Showing posts with label Blog. Show all posts
Showing posts with label Blog. Show all posts

Monday, October 7, 2013

Fake it till you make it

As long as I keep going through the motions and pretending everything is okay, then eventually it will be, right?

Work is insanely busy. I am trying to start dating again. I am responsible for finding 25 volunteers per night for nine nights over the next three weeks to work in a haunted house. I don't spend enough time with my dog. I haven't been working out. I am helping to build a haunted house this week. I don't sleep through the night. I am supposed to go away for the weekend.

Life is a little crazy right now.

Keeping myself busy sounded like a great idea back in August. And suddenly, I don't have enough time to think. Without even trying to bury myself in work and volunteering, it just happened. Now, here I am, without enough hours in a day, without enough experience to be completing the projects I have been assigned at work, and without enough guts to walk through the haunted house I helped to build!

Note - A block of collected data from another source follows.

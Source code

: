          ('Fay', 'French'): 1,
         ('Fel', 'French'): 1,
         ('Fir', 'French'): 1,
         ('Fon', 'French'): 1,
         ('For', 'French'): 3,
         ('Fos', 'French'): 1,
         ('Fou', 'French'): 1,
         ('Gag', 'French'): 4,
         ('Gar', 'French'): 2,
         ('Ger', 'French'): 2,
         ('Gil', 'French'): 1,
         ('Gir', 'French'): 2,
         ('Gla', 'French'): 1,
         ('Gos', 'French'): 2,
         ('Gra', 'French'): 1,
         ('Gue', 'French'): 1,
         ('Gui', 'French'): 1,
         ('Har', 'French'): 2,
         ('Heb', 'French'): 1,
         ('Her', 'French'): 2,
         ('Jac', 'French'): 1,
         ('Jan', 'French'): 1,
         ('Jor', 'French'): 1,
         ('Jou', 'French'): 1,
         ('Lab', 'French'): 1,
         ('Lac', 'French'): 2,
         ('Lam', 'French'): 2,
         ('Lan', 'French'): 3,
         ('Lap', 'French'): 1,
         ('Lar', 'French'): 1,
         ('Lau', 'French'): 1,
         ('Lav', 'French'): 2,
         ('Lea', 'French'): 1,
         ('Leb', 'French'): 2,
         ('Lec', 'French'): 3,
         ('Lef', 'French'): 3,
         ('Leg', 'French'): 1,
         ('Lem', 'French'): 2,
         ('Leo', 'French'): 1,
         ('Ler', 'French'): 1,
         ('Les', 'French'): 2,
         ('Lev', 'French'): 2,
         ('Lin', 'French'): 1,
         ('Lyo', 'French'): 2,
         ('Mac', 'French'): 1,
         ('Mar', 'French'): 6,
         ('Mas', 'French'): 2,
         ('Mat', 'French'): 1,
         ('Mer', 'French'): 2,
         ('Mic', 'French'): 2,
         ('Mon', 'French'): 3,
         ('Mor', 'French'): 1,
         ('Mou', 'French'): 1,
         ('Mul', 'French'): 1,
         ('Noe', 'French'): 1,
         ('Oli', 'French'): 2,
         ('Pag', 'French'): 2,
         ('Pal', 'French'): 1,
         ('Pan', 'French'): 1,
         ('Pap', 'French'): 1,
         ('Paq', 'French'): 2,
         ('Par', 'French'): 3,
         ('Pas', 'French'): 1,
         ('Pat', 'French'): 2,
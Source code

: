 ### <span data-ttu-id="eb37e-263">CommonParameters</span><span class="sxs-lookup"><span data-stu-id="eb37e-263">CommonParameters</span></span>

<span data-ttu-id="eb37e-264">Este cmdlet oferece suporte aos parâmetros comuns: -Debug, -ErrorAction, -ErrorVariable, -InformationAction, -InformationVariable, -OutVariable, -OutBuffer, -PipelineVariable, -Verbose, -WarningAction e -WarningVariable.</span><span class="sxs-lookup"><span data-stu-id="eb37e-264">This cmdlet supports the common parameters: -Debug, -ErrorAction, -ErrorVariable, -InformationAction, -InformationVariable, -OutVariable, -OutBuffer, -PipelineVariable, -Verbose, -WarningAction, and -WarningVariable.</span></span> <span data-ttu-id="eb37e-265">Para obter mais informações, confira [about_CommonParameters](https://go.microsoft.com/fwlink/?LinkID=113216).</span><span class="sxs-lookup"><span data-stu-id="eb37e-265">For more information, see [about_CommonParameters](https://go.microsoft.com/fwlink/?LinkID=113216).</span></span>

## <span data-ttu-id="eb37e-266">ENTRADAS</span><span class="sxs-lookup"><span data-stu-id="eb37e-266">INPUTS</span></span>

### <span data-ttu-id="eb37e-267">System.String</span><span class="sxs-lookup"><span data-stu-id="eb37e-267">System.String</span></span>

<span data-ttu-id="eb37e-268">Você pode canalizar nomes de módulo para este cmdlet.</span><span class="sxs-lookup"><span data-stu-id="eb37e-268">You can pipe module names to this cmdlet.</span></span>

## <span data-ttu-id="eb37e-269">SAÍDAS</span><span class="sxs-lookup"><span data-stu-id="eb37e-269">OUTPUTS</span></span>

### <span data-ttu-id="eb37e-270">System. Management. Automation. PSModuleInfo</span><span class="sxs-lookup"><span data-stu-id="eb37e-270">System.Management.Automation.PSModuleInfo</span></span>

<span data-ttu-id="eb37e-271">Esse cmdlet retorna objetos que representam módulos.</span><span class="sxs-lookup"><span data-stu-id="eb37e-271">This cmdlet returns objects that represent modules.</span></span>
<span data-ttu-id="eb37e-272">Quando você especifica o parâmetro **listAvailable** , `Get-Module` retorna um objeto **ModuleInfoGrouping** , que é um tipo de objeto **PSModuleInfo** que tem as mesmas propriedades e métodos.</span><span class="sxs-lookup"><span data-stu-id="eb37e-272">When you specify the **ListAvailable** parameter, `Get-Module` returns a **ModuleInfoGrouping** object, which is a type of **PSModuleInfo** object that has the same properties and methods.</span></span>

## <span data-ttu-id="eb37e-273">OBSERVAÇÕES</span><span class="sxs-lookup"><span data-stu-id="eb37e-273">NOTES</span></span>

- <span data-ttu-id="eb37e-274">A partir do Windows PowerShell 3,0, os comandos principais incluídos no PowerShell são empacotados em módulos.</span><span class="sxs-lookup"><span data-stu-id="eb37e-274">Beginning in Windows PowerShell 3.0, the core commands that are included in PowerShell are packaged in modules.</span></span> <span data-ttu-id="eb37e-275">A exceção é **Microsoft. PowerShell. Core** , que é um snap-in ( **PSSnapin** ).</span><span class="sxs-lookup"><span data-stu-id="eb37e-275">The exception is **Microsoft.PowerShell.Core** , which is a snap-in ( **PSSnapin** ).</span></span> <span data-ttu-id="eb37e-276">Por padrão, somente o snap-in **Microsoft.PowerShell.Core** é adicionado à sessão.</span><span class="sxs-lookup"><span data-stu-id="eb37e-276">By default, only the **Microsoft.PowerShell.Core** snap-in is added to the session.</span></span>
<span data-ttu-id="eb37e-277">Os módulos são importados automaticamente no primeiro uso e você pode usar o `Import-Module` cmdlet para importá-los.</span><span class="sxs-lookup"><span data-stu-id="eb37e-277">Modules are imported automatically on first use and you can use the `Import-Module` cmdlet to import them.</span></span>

People continue to ask me how I am. We both know that they are asking about post-breakup, totally stressed Meaghan, but don't say it. They look at me with a tilted head and sad eyes that say "breakups are hard and you are definitely still struggling." Every time I am asked, I respond with "I'm fine. Work is busy, but I'll get through it. I'm dating again!" Instead of discussing how I am really doing, I have found that it is much easier to use my recent suitors as comic relief. All of a sudden the pressure to discuss the ex, work, and my emotions is gone. Instead,  I can make people laugh while describing the man who significantly lied about his height, the man who refused to make eye contact, or my favorite story so far, the man who never stopped talking about himself.  

Dating has been interesting, to say the least. I have been out on three first dates, without the hint of a second date in sight. With every date I learn more about myself, what I want in a man, and the art of conversation. I have two dates scheduled for this week and I am looking forward to both of them. I go into every date with an incredibly hopeful demeanor and open mind. So far I have only come away from each with a blog post, but I'm confident that will change. 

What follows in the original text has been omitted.